I have noticed a trend of "poor designing" at most places I have worked at.  Note that I am not saying "poor design" but "poor designING".  At the end of the day a product often turned out okay, but at varying expense (schedule or cost overrun, turnover, etc) due to bad designing.  Sometimes the end product doesn't turn out okay.  I briefly want to jot down what bad designing is. Maybe this will help you identify when your company is bad at designing--recognizing there is a problem is the first step.

Side note: By desigin I mean technical design.  As far as touch/taste/visual/feel design of a specific product, that is a whole different category.

Bad designing is when you don't have a medium to store your design.
Often times a great technical design comes to fruition, but it isn't stored anywhere.  Efficiency goes down the drain when the same decisions have to be re-hashed again and again via boring meetings.  Whether it is a requirements word document, a complex feature/specification/requirements tracking piece of software like DOORS, or set of power points, a solidified design needs to be documented somewhere.

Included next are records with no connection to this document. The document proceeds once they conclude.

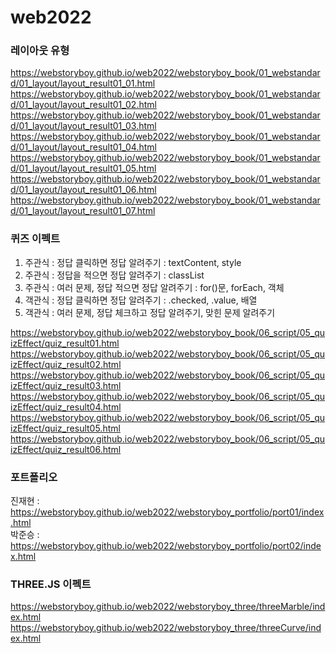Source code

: # web2022

### 레이아웃 유형
https://webstoryboy.github.io/web2022/webstoryboy_book/01_webstandard/01_layout/layout_result01_01.html
https://webstoryboy.github.io/web2022/webstoryboy_book/01_webstandard/01_layout/layout_result01_02.html
https://webstoryboy.github.io/web2022/webstoryboy_book/01_webstandard/01_layout/layout_result01_03.html
https://webstoryboy.github.io/web2022/webstoryboy_book/01_webstandard/01_layout/layout_result01_04.html
https://webstoryboy.github.io/web2022/webstoryboy_book/01_webstandard/01_layout/layout_result01_05.html
https://webstoryboy.github.io/web2022/webstoryboy_book/01_webstandard/01_layout/layout_result01_06.html
https://webstoryboy.github.io/web2022/webstoryboy_book/01_webstandard/01_layout/layout_result01_07.html



### 퀴즈 이펙트
1. 주관식 : 정답 클릭하면 정답 알려주기 : textContent, style <br>
2. 주관식 : 정답을 적으면 정답 알려주기 : classList <br>
3. 주관식 : 여러 문제, 정답 적으면 정답 알려주기 : for()문, forEach, 객체 <br>
4. 객관식 : 정답 클릭하면 정답 알려주기 : .checked, .value, 배열 <br>
5. 객관식 : 여러 문제, 정답 체크하고 정답 알려주기, 맞힌 문제 알려주기 


https://webstoryboy.github.io/web2022/webstoryboy_book/06_script/05_quizEffect/quiz_result01.html
https://webstoryboy.github.io/web2022/webstoryboy_book/06_script/05_quizEffect/quiz_result02.html
https://webstoryboy.github.io/web2022/webstoryboy_book/06_script/05_quizEffect/quiz_result03.html
https://webstoryboy.github.io/web2022/webstoryboy_book/06_script/05_quizEffect/quiz_result04.html
https://webstoryboy.github.io/web2022/webstoryboy_book/06_script/05_quizEffect/quiz_result05.html
https://webstoryboy.github.io/web2022/webstoryboy_book/06_script/05_quizEffect/quiz_result06.html

### 포트폴리오
진재현 : https://webstoryboy.github.io/web2022/webstoryboy_portfolio/port01/index.html <br>
박준승 : https://webstoryboy.github.io/web2022/webstoryboy_portfolio/port02/index.html <br>

### THREE.JS 이펙트
https://webstoryboy.github.io/web2022/webstoryboy_three/threeMarble/index.html
https://webstoryboy.github.io/web2022/webstoryboy_three/threeCurve/index.html
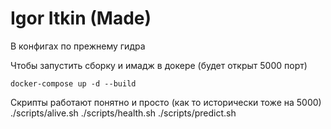 # Igor Itkin (Made)
В конфигах по прежнему гидра

Чтобы запустить сборку и имадж в докере (будет открыт 5000 порт) 

`docker-compose up -d --build`

Скрипты работают понятно и просто (как то исторически тоже на 5000) 
./scripts/alive.sh
./scripts/health.sh
./scripts/predict.sh
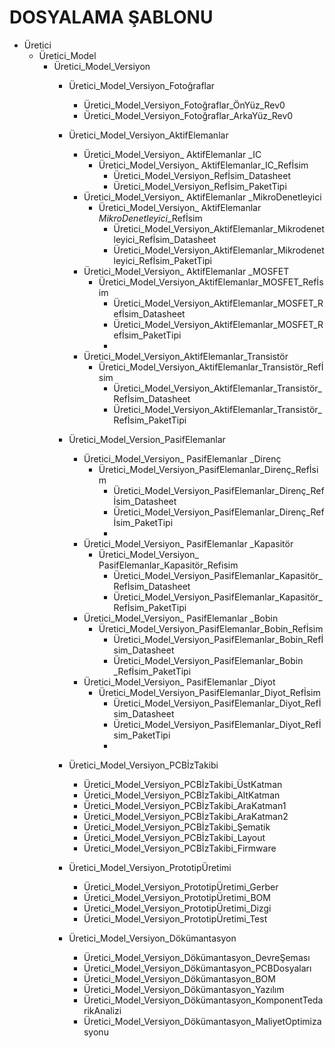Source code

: # DOSYALAMA ŞABLONU

- Üretici
    - Üretici_Model
        - Üretici_Model_Versiyon
            - Üretici_Model_Versiyon_Fotoğraflar
                - Üretici_Model_Versiyon_Fotoğraflar_ÖnYüz_Rev0
                - Üretici_Model_Versiyon_Fotoğraflar_ArkaYüz_Rev0
                    
                    
            - Üretici_Model_Versiyon_AktifElemanlar
                - Üretici_Model_Versiyon_ AktifElemanlar _IC
                    - Üretici_Model_Versiyon_ AktifElemanlar_IC_Refİsim
                        - Üretici_Model_Versiyon_Refİsim_Datasheet
                        - Üretici_Model_Versiyon_Refİsim_PaketTipi
                - Üretici_Model_Versiyon_ AktifElemanlar _MikroDenetleyici
                    - Üretici_Model_Versiyon_ AktifElemanlar *MikroDenetleyici*_Refİsim
                        - Üretici_Model_Versiyon_AktifElemanlar_Mikrodenetleyici_Refİsim_Datasheet
                        - Üretici_Model_Versiyon_AktifElemanlar_Mikrodenetleyici_Refİsim_PaketTipi
                - Üretici_Model_Versiyon_ AktifElemanlar _MOSFET
                    - Üretici_Model_Versiyon_AktifElemanlar_MOSFET_Refİsim
                        - Üretici_Model_Versiyon_AktifElemanlar_MOSFET_Refİsim_Datasheet
                        - Üretici_Model_Versiyon_AktifElemanlar_MOSFET_Refİsim_PaketTipi
                        - 
                - Üretici_Model_Versiyon_AktifElemanlar_Transistör
                    - Üretici_Model_Versiyon_AktifElemanlar_Transistör_Refİsim
                        - Üretici_Model_Versiyon_AktifElemanlar_Transistör_Refİsim_Datasheet
                        - Üretici_Model_Versiyon_AktifElemanlar_Transistör_Refİsim_PaketTipi
            - Üretici_Model_Version_PasifElemanlar
                - Üretici_Model_Versiyon_ PasifElemanlar _Direnç
                    - Üretici_Model_Versiyon_PasifElemanlar_Direnç_Refİsim
                        - Üretici_Model_Versiyon_PasifElemanlar_Direnç_Refİsim_Datasheet
                        - Üretici_Model_Versiyon_PasifElemanlar_Direnç_Refİsim_PaketTipi
                        - 
                - Üretici_Model_Versiyon_ PasifElemanlar _Kapasitör
                    - Üretici_Model_Versiyon_ PasifElemanlar_Kapasitör_Refisim
                        - Üretici_Model_Versiyon_PasifElemanlar_Kapasitör_Refİsim_Datasheet
                        - Üretici_Model_Versiyon_PasifElemanlar_Kapasitör_Refİsim_PaketTipi
                - Üretici_Model_Versiyon_ PasifElemanlar _Bobin
                    - Üretici_Model_Versiyon_PasifElemanlar_Bobin_Refİsim
                        - Üretici_Model_Versiyon_PasifElemanlar_Bobin_Refİsim_Datasheet
                        - Üretici_Model_Versiyon_PasifElemanlar_Bobin _Refİsim_PaketTipi
                - Üretici_Model_Versiyon_ PasifElemanlar _Diyot
                    - Üretici_Model_Versiyon_PasifElemanlar_Diyot_Refİsim
                        - Üretici_Model_Versiyon_PasifElemanlar_Diyot_Refİsim_Datasheet
                        - Üretici_Model_Versiyon_PasifElemanlar_Diyot_Refİsim_PaketTipi
                        - 
            - Üretici_Model_Versiyon_PCBİzTakibi
                - Üretici_Model_Versiyon_PCBİzTakibi_ÜstKatman
                - Üretici_Model_Versiyon_PCBİzTakibi_AltKatman
                - Üretici_Model_Versiyon_PCBİzTakibi_AraKatman1
                - Üretici_Model_Versiyon_PCBİzTakibi_AraKatman2
                - Üretici_Model_Versiyon_PCBİzTakibi_Şematik
                - Üretici_Model_Versiyon_PCBİzTakibi_Layout
                - Üretici_Model_Versiyon_PCBİzTakibi_Firmware
            - Üretici_Model_Versiyon_PrototipÜretimi
                - Üretici_Model_Versiyon_PrototipÜretimi_Gerber
                - Üretici_Model_Versiyon_PrototipÜretimi_BOM
                - Üretici_Model_Versiyon_PrototipÜretimi_Dizgi
                - Üretici_Model_Versiyon_PrototipÜretimi_Test
            - Üretici_Model_Versiyon_Dökümantasyon
                - Üretici_Model_Versiyon_Dökümantasyon_DevreŞeması
                - Üretici_Model_Versiyon_Dökümantasyon_PCBDosyaları
                - Üretici_Model_Versiyon_Dökümantasyon_BOM
                - Üretici_Model_Versiyon_Dökümantasyon_Yazılım
                - Üretici_Model_Versiyon_Dökümantasyon_KomponentTedarikAnalizi
                - Üretici_Model_Versiyon_Dökümantasyon_MaliyetOptimizasyonu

Bad designing is when you don't plan ahead.
Any project is going to have a "design as you go" mentality.  There is simply no way to envision everything that possibly needs to be considered.  But to what level you design as you go can vary depending on how much time is spent on planning ahead.  And when you don't plan ahead, reject feature creep, and keep everything scoped, you have to design everything as you go.  Designing everything as you go = pain.  How can you predict development schedule and cost when the end-technical-design changes on a daily basis?

Bad designing is when key decisions are made by personality.
Key design decisions need to be made by things such as technical merit, trade studies (evaluating trade-offs between features, schedule, cost, marketing, etc) and a team of qualified individuals coming to a consensus.  Often though fundamental design decisions are made by whoever has the "strongest" (aka douchiest) personalities.  In a poor work environments, product life or death technical decisions are made in backrooms that exclude important schedule/cost/technical whistle blowers.  Design decisions have several stakeholders that each bring a consideration to the table.  These considerations--the pure data and strategy--should be what drives the decision.  Personality shouldn't be part of the equation.

Bad designing is when you don't recognize you are designing.
I've been in a meeting where everyone goes in circles about how bad things are that you have to spend so long to visit a technical aspect and tear it down (to discover it was more complex that what was originally assumed).  Spending 3 hours to have a large discussion that tackles a technical glitch discovered in a meeting that was supposed to take a half hour, or to dig into the we don't know what we don't know questions, is time well spent designing.  As I mentioned before, to not design as you go is impossible in any project.  Instead of rejecting the fact you are designing, embrace it, organize it, and accept it.

Designing is hard.  It requires good company culture, creativity, responsibility, planning ahead, and a process.  The design process is often overlooked by the thing that is being designed.  Everyone just cares about where the project is at on a given day, not how it is being developed.  I'm hoping that by listing what bad designing is you can take the next step on improving how you design.